Na exordial, no que basta relatar, o apelante busca o pagamento de valor consubstanciado em cédula de produto rural não adimplida, totalizando a quantia de R$ 76.859,25.
Por conseguinte, o douto magistrado julgou extinto o feito, com a resolução do mérito, com fulcro nos artigos 206, § 5º, inciso I, do Código Civil, e 487, inciso II, do Código de Processo Civil, reconhecendo o advento da prescrição quinquenal no caso em apreço.
Inconformado, o apelantes alega, de pronto, que o prazo prescricional a ser aplicado no caso não é o previsto no Código Civil de 2002, mas sim o de 1916, em especial nos seus artigos 177 e 179.
Reclama que a sentença foi silente quando ao Código anterior, que entende ser o aplicável, bem como em relação às regras de transição nele previstas, o que, garante, teria ofendido os constitucionais valores da boa-fé, da segurança jurídica, da razoabilidade e da proporcionalidade.
Menciona o artigo 2.028, do CC, que diz que os prazos devem ser os da lei anterior, quando reduzidos pelo então novo códex, e se, na data de sua entrada em vigor, já houvesse transcorrido mais da metade do tempo estabelecido na lei revogada.
Por fim, diz que o STJ já consolidou o entendimento de que a prescrição da ação de revisão, cumulada com repetição de indébito, de contrato de financiamento bancário, instrumentalizado por cédula de crédito rural, obedece os prazos previstos no art. 177 do Código Civil de 1916 e no art. 205 do Código Civil de 2002, respeitada a norma de transição do artigo 2.028 deste último diploma legal
Requer, por fim, o provimento do recurso, para que seja reformada a sentença atacada, julgando-se, via de consequência, procedente a ação.
Em suas contrarrazões, o apelado defende o acerto da decisão, pelo que pugna por sua manutenção.
A procuradora de justiça oficiante no processo não opina, por não verificar existentes as hipóteses legais necessárias à sua intervenção.
É o quanto basta relatar, para se passar ao voto.
VOTO
O SENHOR DESEMBARGADOR RAIMUNDO NONATO DA COSTA ALENCAR (Votando): Senhores julgadores, como visto, tem-se em exame apelação visando a reforma de sentença que julgou extinto o processo, com resolução de mérito, reconhecendo o advento da prescrição. Não há, contudo, a despeito dos esforços do apelante, motivo algum para se modificar essa decisão, salvo melhor juízo.

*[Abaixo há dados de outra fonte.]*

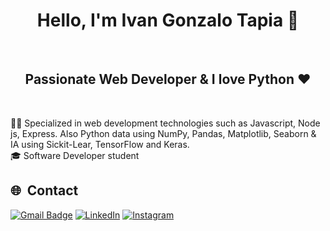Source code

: <h1 align="center">Hello, I'm Ivan Gonzalo Tapia 👋</h1>
<br/>
<h2 align="center"> Passionate Web Developer & I love Python ♥ </h2>
<br/>
<p>
  🧑‍💻 Specialized in web development technologies such as Javascript, Node js, Express.
        Also Python data using NumPy, Pandas, Matplotlib, Seaborn & IA using Sickit-Lear, TensorFlow and Keras. <br/>
    🎓 Software Developer student
</p>


## 🌐 &nbsp;Contact

[![Gmail Badge](https://img.shields.io/badge/-contact.aivan.gonzalo01@gmail.com-c14438?style=flat-square&logo=Gmail&logoColor=white&link=mailto:contact.aivan.gonzalo01@gmail.com)](mailto:contact.aivan.gonzalo01@gmail.com)
[![LinkedIn](https://img.shields.io/badge/LinkedIn-%230077B5.svg?logo=linkedin&logoColor=white)](https://www.linkedin.com/in/ivan-gonzalo-tapia-7170b3261/)  [![Instagram](https://img.shields.io/badge/Instagram-%23E4405F.svg?logo=Instagram&logoColor=white)](https://www.instagram.com/eivan.gonzalo/)
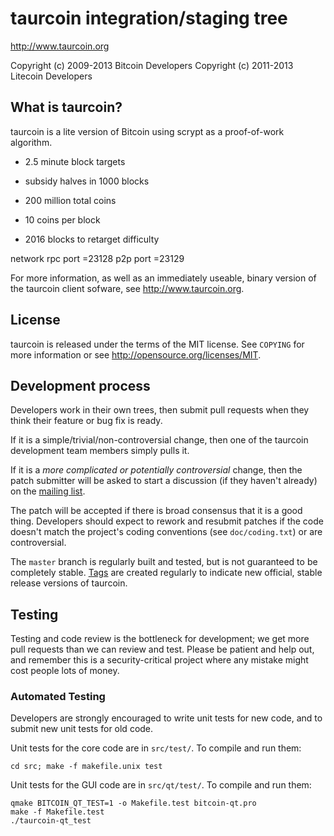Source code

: taurcoin integration/staging tree
================================

http://www.taurcoin.org

Copyright (c) 2009-2013 Bitcoin Developers
Copyright (c) 2011-2013 Litecoin Developers

What is taurcoin?
----------------

taurcoin is a lite version of Bitcoin using scrypt as a proof-of-work algorithm.
 - 2.5 minute block targets
 - subsidy halves in 1000 blocks
 - 200 million total coins

 - 10 coins per block
 - 2016 blocks to retarget difficulty

network
rpc port =23128
p2p port =23129

For more information, as well as an immediately useable, binary version of
the taurcoin client sofware, see http://www.taurcoin.org.

License
-------

taurcoin is released under the terms of the MIT license. See `COPYING` for more
information or see http://opensource.org/licenses/MIT.

Development process
-------------------

Developers work in their own trees, then submit pull requests when they think
their feature or bug fix is ready.

If it is a simple/trivial/non-controversial change, then one of the taurcoin
development team members simply pulls it.

If it is a *more complicated or potentially controversial* change, then the patch
submitter will be asked to start a discussion (if they haven't already) on the
[mailing list](http://sourceforge.net/mailarchive/forum.php?forum_name=bitcoin-development).

The patch will be accepted if there is broad consensus that it is a good thing.
Developers should expect to rework and resubmit patches if the code doesn't
match the project's coding conventions (see `doc/coding.txt`) or are
controversial.

The `master` branch is regularly built and tested, but is not guaranteed to be
completely stable. [Tags](https://github.com/bitcoin/bitcoin/tags) are created
regularly to indicate new official, stable release versions of taurcoin.

Testing
-------

Testing and code review is the bottleneck for development; we get more pull
requests than we can review and test. Please be patient and help out, and
remember this is a security-critical project where any mistake might cost people
lots of money.

### Automated Testing

Developers are strongly encouraged to write unit tests for new code, and to
submit new unit tests for old code.

Unit tests for the core code are in `src/test/`. To compile and run them:

    cd src; make -f makefile.unix test

Unit tests for the GUI code are in `src/qt/test/`. To compile and run them:

    qmake BITCOIN_QT_TEST=1 -o Makefile.test bitcoin-qt.pro
    make -f Makefile.test
    ./taurcoin-qt_test

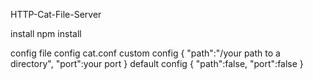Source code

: HTTP-Cat-File-Server

install
npm install

config
 file config cat.conf
custom config
{
"path":"/your path to a directory",
"port":your port
}
default config
{
"path":false,
"port":false
}
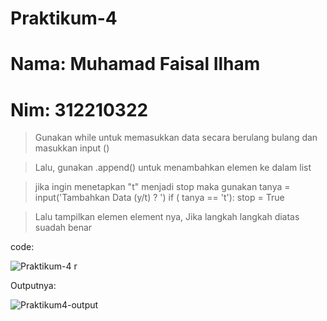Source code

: # Praktikum-4

# Nama: Muhamad Faisal Ilham
# Nim: 312210322

> Gunakan while untuk memasukkan data secara berulang bulang dan masukkan input ()

> Lalu, gunakan .append() untuk menambahkan elemen ke dalam list

> jika ingin menetapkan "t" menjadi stop maka gunakan tanya = input('Tambahkan Data (y/t) ? ') if ( tanya == 't'): stop = True

> Lalu tampilkan elemen element nya, Jika langkah langkah diatas suadah benar

code:

![Praktikum-4](https://user-images.githubusercontent.com/115516624/203110286-633c9439-1bfa-4dc0-b689-fe37662bda11.png)
r

Outputnya:

![Praktikum4-output](https://user-images.githubusercontent.com/115516624/203111322-fe39fcab-8b38-4eb5-9c70-16ed09e419f0.png)

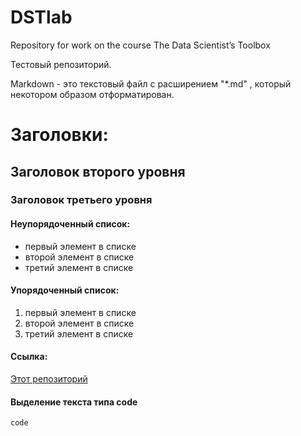 # DSTlab
Repository for work on the course The Data Scientist’s Toolbox

Тестовый репозиторий.

Markdown - это текстовый файл с расширением "*.md" , который некотором образом отформатирован.

# Заголовки:

## Заголовок второго уровня
### Заголовок третьего уровня

#### Неупорядоченный список:

* первый элемент в списке
* второй элемент в списке
* третий элемент в списке

#### Упорядоченный список:

1. первый элемент в списке
1. второй элемент в списке
1. третий элемент в списке

#### Ссылка: 

[Этот репозиторий](https://github.com/Garisik/datasciencecoursera.git)

#### Выделение текста типа code

`code`
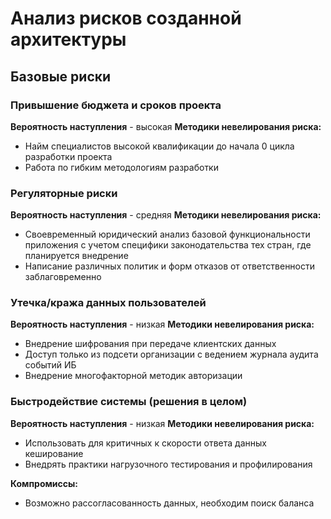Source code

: # Анализ рисков созданной архитектуры

## Базовые риски
### Привышение бюджета и сроков проекта
__Вероятность наступления__ - высокая
__Методики невелирования риска:__ 
- Найм специалистов высокой квалификации до начала 0 цикла разработки проекта
- Работа по гибким методологиям разработки 

### Регуляторные риски
__Вероятность наступления__ - средняя
__Методики невелирования риска:__ 
- Своевременный юридический анализ базовой функциональности приложения с учетом специфики законодательства тех стран, где планируется внедрение
- Написание различных политик и форм отказов от ответственности заблаговременно

### Утечка/кража данных пользователей
__Вероятность наступления__ - низкая
__Методики невелирования риска:__ 
- Внедрение шифрования при передаче клиентских данных
- Доступ только из подсети организации с ведением журнала аудита событий ИБ
- Внедрение многофакторной методик авторизации

### Быстродействие системы (решения в целом)
__Вероятность наступления__ - низкая
__Методики невелирования риска:__
- Использовать для критичных к скорости ответа данных кеширование 
- Внедрять практики нагрузочного тестирования и профилирования

__Компромиссы:__
- Возможно рассогласованность данных, необходим поиск баланса
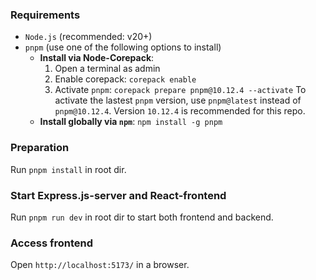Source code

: ### Requirements
- `Node.js` (recommended: v20+)
- `pnpm` (use one of the following options to install)
  - **Install via Node-Corepack**:
    1. Open a terminal as admin
    2. Enable corepack: 
    `corepack enable`
    3. Activate `pnpm`:
    `corepack prepare pnpm@10.12.4 --activate`
    To activate the lastest `pnpm` version, use `pnpm@latest` instead of `pnpm@10.12.4`. 
    Version `10.12.4` is recommended for this repo.
  - **Install globally via `npm`**:
  `npm install -g pnpm`

### Preparation
Run `pnpm install` in root dir.

### Start Express.js-server and React-frontend
Run `pnpm run dev` in root dir to start both frontend and backend.

### Access frontend
Open `http://localhost:5173/` in a browser.
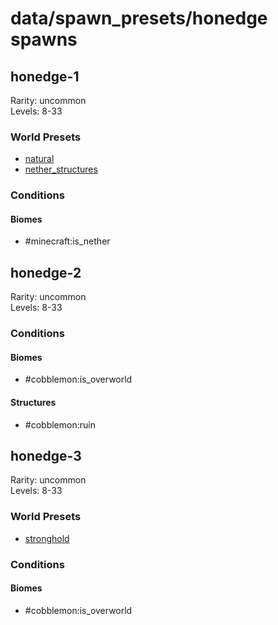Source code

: # data/spawn_presets/honedge spawns  
  
## honedge-1  
Rarity: uncommon  
Levels: 8-33  
  
### World Presets  
* [natural](/data/world_presets/natural.md)  
* [nether_structures](/data/world_presets/nether_structures.md)  
  
### Conditions  
  
#### Biomes  
  * #minecraft:is_nether
  
  
## honedge-2  
Rarity: uncommon  
Levels: 8-33  
  
### Conditions  
  
#### Biomes  
  * #cobblemon:is_overworld
  
  
#### Structures  
  * #cobblemon:ruin
  
  
## honedge-3  
Rarity: uncommon  
Levels: 8-33  
  
### World Presets  
* [stronghold](/data/world_presets/stronghold.md)  
  
### Conditions  
  
#### Biomes  
  * #cobblemon:is_overworld
  
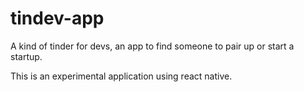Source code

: # tindev-app

A kind of tinder for devs, an app to find someone to pair up or start a startup.

This is an experimental application using react native.
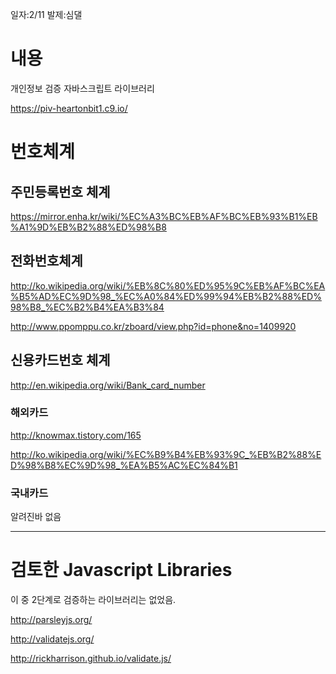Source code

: 일자:2/11
발제:심댈

# 내용

개인정보 검증 자바스크립트 라이브러리

https://piv-heartonbit1.c9.io/


# 번호체계

## 주민등록번호 체계

https://mirror.enha.kr/wiki/%EC%A3%BC%EB%AF%BC%EB%93%B1%EB%A1%9D%EB%B2%88%ED%98%B8

## 전화번호체계
http://ko.wikipedia.org/wiki/%EB%8C%80%ED%95%9C%EB%AF%BC%EA%B5%AD%EC%9D%98_%EC%A0%84%ED%99%94%EB%B2%88%ED%98%B8_%EC%B2%B4%EA%B3%84

http://www.ppomppu.co.kr/zboard/view.php?id=phone&no=1409920

## 신용카드번호 체계

http://en.wikipedia.org/wiki/Bank_card_number

### 해외카드

http://knowmax.tistory.com/165

http://ko.wikipedia.org/wiki/%EC%B9%B4%EB%93%9C_%EB%B2%88%ED%98%B8%EC%9D%98_%EA%B5%AC%EC%84%B1

### 국내카드

알려진바 없음


---




# 검토한  Javascript Libraries

이 중 2단계로 검증하는 라이브러리는 없었음.

http://parsleyjs.org/

http://validatejs.org/

http://rickharrison.github.io/validate.js/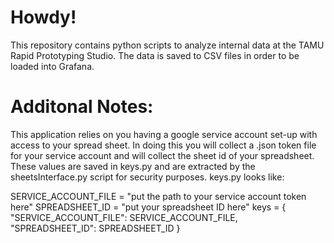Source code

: # Howdy!
This repository contains python scripts to analyze internal data at the TAMU Rapid Prototyping Studio. The data is saved to CSV files in order to be loaded into Grafana.

# Additonal Notes:
This application relies on you having a google service account set-up with access to your spread sheet. In doing this you will collect a .json token file for your service account and will collect the sheet id of your spreadsheet. These values are saved in keys.py and are extracted by the sheetsInterface.py script for security purposes. keys.py looks like:

SERVICE_ACCOUNT_FILE = "put the path to your service account token here"
SPREADSHEET_ID = "put your spreadsheet ID here"
keys = {
    "SERVICE_ACCOUNT_FILE": SERVICE_ACCOUNT_FILE,
    "SPREADSHEET_ID": SPREADSHEET_ID
}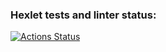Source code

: ### Hexlet tests and linter status:
[![Actions Status](https://github.com/MeyerJools/frontend-project-46/actions/workflows/hexlet-check.yml/badge.svg)](https://github.com/MeyerJools/frontend-project-46/actions)
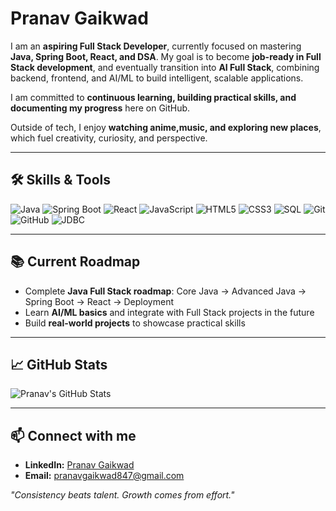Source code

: # Pranav Gaikwad

I am an **aspiring Full Stack Developer**, currently focused on mastering **Java, Spring Boot, React, and DSA**. My goal is to become **job-ready in Full Stack development**, and eventually transition into **AI Full Stack**, combining backend, frontend, and AI/ML to build intelligent, scalable applications.

I am committed to **continuous learning, building practical skills, and documenting my progress** here on GitHub.

Outside of tech, I enjoy **watching anime,music, and exploring new places**, which fuel creativity, curiosity, and perspective.

---

## 🛠️ Skills & Tools

![Java](https://img.shields.io/badge/Java-ED8B00?style=for-the-badge&logo=java&logoColor=white)
![Spring Boot](https://img.shields.io/badge/SpringBoot-6DB33F?style=for-the-badge&logo=spring&logoColor=white)
![React](https://img.shields.io/badge/React-61DAFB?style=for-the-badge&logo=react&logoColor=black)
![JavaScript](https://img.shields.io/badge/JavaScript-F7DF1E?style=for-the-badge&logo=javascript&logoColor=black)
![HTML5](https://img.shields.io/badge/HTML5-E34F26?style=for-the-badge&logo=html5&logoColor=white)
![CSS3](https://img.shields.io/badge/CSS3-1572B6?style=for-the-badge&logo=css3&logoColor=white)
![SQL](https://img.shields.io/badge/SQL-4479A1?style=for-the-badge&logo=postgresql&logoColor=white)
![Git](https://img.shields.io/badge/Git-F05032?style=for-the-badge&logo=git&logoColor=white)
![GitHub](https://img.shields.io/badge/GitHub-181717?style=for-the-badge&logo=github&logoColor=white)
![JDBC](https://img.shields.io/badge/JDBC-007396?style=for-the-badge&logoColor=white)

---

## 📚 Current Roadmap

- Complete **Java Full Stack roadmap**: Core Java → Advanced Java → Spring Boot → React → Deployment  
- Learn **AI/ML basics** and integrate with Full Stack projects in the future  
- Build **real-world projects** to showcase practical skills  

---

## 📈 GitHub Stats

![Pranav's GitHub Stats](https://github-readme-stats.vercel.app/api?username=Trolog5369&show_icons=true&theme=radical)

---

## 📫 Connect with me

- **LinkedIn:** [Pranav Gaikwad](https://www.linkedin.com/in/pranav-gaikwad-b09247350?utm_source=share&utm_campaign=share_via&utm_content=profile&utm_medium=android_app)  
- **Email:** pranavgaikwad847@gmail.com

*"Consistency beats talent. Growth comes from effort."*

Suficiente, para tanto, demonstrar o seguinte julgado do STJ, que, com base em tese repetitiva, bem sintetiza a matéria, verbis:
PROCESSUAL CIVIL E ADMINISTRATIVO. AGRAVO INTERNO NO RECURSO ESPECIAL. AÇÃO DE COBRANÇA. INEXISTÊNCIA DE VIOLAÇÃO DOS ARTS. 489 E 1.022 DO CÓDIGO FUX. ALEGADA INEXISTÊNCIA DE ILEGITIMIDADE AD CAUSAM. INVERSÃO DO JULGADO. REEXAME DO CONJUNTO FÁTICO-PROBATÓRIO. INVIABILIDADE. CRÉDITO RURAL HIPOTECÁRIO, CEDIDO À UNIÃO NOS TERMOS DA MP 2.196-3/2001. PRAZO PRESCRICIONAL DO CÓDIGO CIVIL. CONTRATO FIRMADO EM 1996, COM VENCIMENTO DA DÍVIDA EM 2008. APLICAÇÃO DA REGRA DE TRANSIÇÃO DO ART. 2.028 DO CC/2002, PARA CONCLUIR PELA INCIDÊNCIA DA PRESCRIÇÃO QUINQUENAL (ART. 206, § 5o., I DO CC/2002). ENTENDIMENTO DESTA CORTE SUPERIOR, FIRMADO EM SEDE REPETITIVA. ACÓRDÃO PARADIGMA: RESP. 1.373.292/PE, REL. MIN. MAURO CAMPBELL MARQUES, DJE 4.8.2015 (TEMA 639). VALOR DA CAUSA DE R$ 413.120,40. VERBA HONORÁRIA FIXADA EM 8% SOBRE ESTE MONTANTE. QUANTIA QUE NÃO PODE SER CONSIDERADA EXCESSIVA. AGRAVO INTERNO DA UNIÃO A QUE SE NEGA PROVIMENTO.
1. [omissis].
2. [omissis].
3. [omissis]
4. Quanto ao prazo prescricional, também não tem razão a parte recorrente. Conforme o entendimento deste STJ, estabelecido em tese repetitiva, a cobrança de crédito rural cedido nos termos da MP 2.196-3/2001 segue as seguintes regras atinentes à prescrição: (a) se o contrato foi firmado na vigência do CC/1916, o prazo será o vintenário, observada a regra de transição do art. 2.028 do CC/2002;
e (b) se firmado já sob a égide do novo Código, a prescrição será quinquenal, consoante o art. 206, § 5o., I do CC/2002.
5. Na hipótese dos autos, a cédula de crédito rural foi firmada em 1996, teve vencimento em 31.10.2008 e a ação foi ajuizada em 29.10.2014 (fls. 1.137), como verificou o Tribunal Regional. Deste modo, considerando a regra de transição do art. 2.028 do CC/2002, verifica-se que o prazo prescricional ainda não havia sequer iniciado quando da entrada em vigor da nova Codificação. Assim, nos termos do acórdão acima transcrito, o art. 2.028 do CC/2002 determina a observância do prazo quinquenal previsto no art. 206, § 5o., I do mesmo Código.
6. Consequentemente, ainda que por fundamento legal diverso do indicado pelo acórdão recorrido (o CC/2002, ao invés do Decreto 20.910/1932), a prescrição aplicável à espécie é de 5 anos. Como decorreram quase 6 anos entre o vencimento da dívida e o ajuizamento da ação, a pretensão encontra-se, realmente, prescrita.
7. [omissis]
8. [omissis]
9. [omissis]
10. [omissis]
11. [omissis]
12. Agravo Interno da UNIÃO a que se nega provimento.
(AgInt no REsp 1709230/RS, Rel. Ministro NAPOLEÃO NUNES MAIA FILHO, PRIMEIRA TURMA, julgado em 26/10/2020, DJe 29/10/2020)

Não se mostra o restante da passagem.